Inari Listenmaa

Logo

CV · Blog · GitHub

28 December 2018

Dependent types in GF

The first half of this post was originally included in GF gotchas. If you’ve read the original post, feel free to jump directly to the second half!

You may have heard that GF is dependently typed, and wondered what that means. (Or maybe this is the first time, and now you sure are wondering what that means!) Perhaps you have looked at Coordination.gf and gotten confused about the weird functions that take types as arguments.

Types are of type Type

You may have seen things like this before:

oper
  Verb : Type = {- s : Agr => String ; c : Case -} ;

  copula : Verb = {- … -} ;

This piece of code is telling you that Verb is a type, and copula is a Verb. Or in a more verbose way: Verb is of type Type, and copula is of type Verb. There is no reason why types cannot be of type something!

Params are of type PType

PType is the same but for params. Like this:

param
  Case = Nom | Acc | Dat ;

The values Nom, Acc etc. are of type Case, and Case is of type PType. I could’ve written the same thing like this:

oper
  Case : PType ;
  Nom : Case ;
  Acc : Case ;
  Dat : Case ;

Coordination module

Why is this useful for anything? Well, in prelude/Coordination.gf, we have constructors that take parameters (i.e. PTypes) as an argument, and return a table with those parameters on the left-hand side. Here’s an example with one parameter:

oper
  ListTable : PType -> Type = \P -> {s1,s2 : P => Str} ;

So this function takes a parameter (PType) and returns another type (Type). Let’s look at a concrete example:

ListTable Case

-- expands to
{s1, s2 : Case => Str}

That wasn’t so much shorter—why do this? I think parts of it have to do with how much it shortens the Conjunction modules of different RGL languages. In the average case, you can pretty much copy and paste the English approach, just adjust the arity of the opers (e.g. call twoTable3 instead of twoTable2) and the parameters itself.

Functors

Another place you can see PType is in functors, i.e. parameterised modules. (If you come from another background and have learned a different meaning for functors, don’t get confused, in GF it just means parameterised module.)

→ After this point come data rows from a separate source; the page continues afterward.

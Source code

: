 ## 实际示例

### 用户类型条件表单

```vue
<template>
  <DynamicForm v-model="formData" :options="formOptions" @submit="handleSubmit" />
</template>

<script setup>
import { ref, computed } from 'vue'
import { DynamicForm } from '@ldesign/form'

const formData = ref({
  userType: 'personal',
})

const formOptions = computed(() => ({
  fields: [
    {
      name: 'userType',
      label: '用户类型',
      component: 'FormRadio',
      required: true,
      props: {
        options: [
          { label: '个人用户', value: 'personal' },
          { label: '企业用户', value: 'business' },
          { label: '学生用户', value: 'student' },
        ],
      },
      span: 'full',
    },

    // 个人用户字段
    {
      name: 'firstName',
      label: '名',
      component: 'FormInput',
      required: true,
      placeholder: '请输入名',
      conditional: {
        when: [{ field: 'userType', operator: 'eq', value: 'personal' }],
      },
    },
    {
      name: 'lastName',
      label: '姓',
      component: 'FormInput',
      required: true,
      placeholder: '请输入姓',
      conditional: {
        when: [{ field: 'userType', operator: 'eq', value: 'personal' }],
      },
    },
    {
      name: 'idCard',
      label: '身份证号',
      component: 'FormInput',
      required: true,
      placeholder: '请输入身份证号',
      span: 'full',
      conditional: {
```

Here’s DiffRomance, which just tells that there is a parameter CopulaType, and two aliases for whatever concrete values they will get in each Romance language. These aliases called serCopula and estarCopula. Furthermore, there is a function selectCopula, which takes a CopulaType and returns an appropriate Verb.

oper
  CopulaType : PType ;
  serCopula : CopulaType ;
  estarCopula : CopulaType ;
  selectCopula : CopulaType -> Verb ;

French has no copula discinctions, so DiffFre implements CopulaType as an empty record1, and selectCopula as a constant function.

oper
  CopulaType = {} ;
  serCopula = <> ;
  estarCopula = <> ;
  selectCopula = \isEstar -> copula ;

Spanish has two copulas so DiffSpa implements CopulaType as a Boolean:

oper
  CopulaType = Bool ;
  serCopula = False ;
  estarCopula = True ;
  selectCopula = \isEstar -> case isEstar of {True => estar_V ; False => copula} ;

Finally, Portuguese has at least 3 copulas, and DiffPor implements this parameter as a 3-valued parameter:

param
  Copula = SerCop | EstarCop | FicarCop ;

oper
  CopulaType = Copula ;

  serCopula = SerCop ;
  estarCopula = EstarCop ;
  ficarCopula = FicarCop ;

  selectCopula coptyp = case coptyp of {
    SerCop => essere_V ;
    EstarCop => stare_V ;
    FicarCop => ficar_V
    } ;

Types can be arguments to functions

Now that we’re granting basic human rights to types, look at this piece of code:

AdjCN adj cn = {
  s = if_then_else Str adj.isPre
        (adj.s ++ cn.s)
        (cn.s ++ adj.s)
  } ;

If the if_then_else bit looks strange, we can sugar it into the following:

if adj.isPre; then adj.s ++ cn.s; else cn.s ++ adj.s

So what is happening? In GF, there is no if … then … else keyword, just a function if_then_else that takes 4 arguments, of which the first one is a type. This is how it’s defined in the GF prelude:

oper
 if_then_else : (A : Type) -> Bool -> A -> A -> A = \_,c,d,e ->
   case c of {
     True => d ;
     False => e
} ;

In our AdjCN example, we give the following 4 arguments:

Why do we need the first argument? I don’t know the details, but as far as I’ve understood, the cool expressive power that comes from dependent types comes with a tradeoff: the compiler can’t just guess things anymore. (In type theorist lingo, dependent types don’t mix well with polymorphism.) Like in this case, we gave if_then_else two strings as arguments, but we still needed to give the type Str as the first argument.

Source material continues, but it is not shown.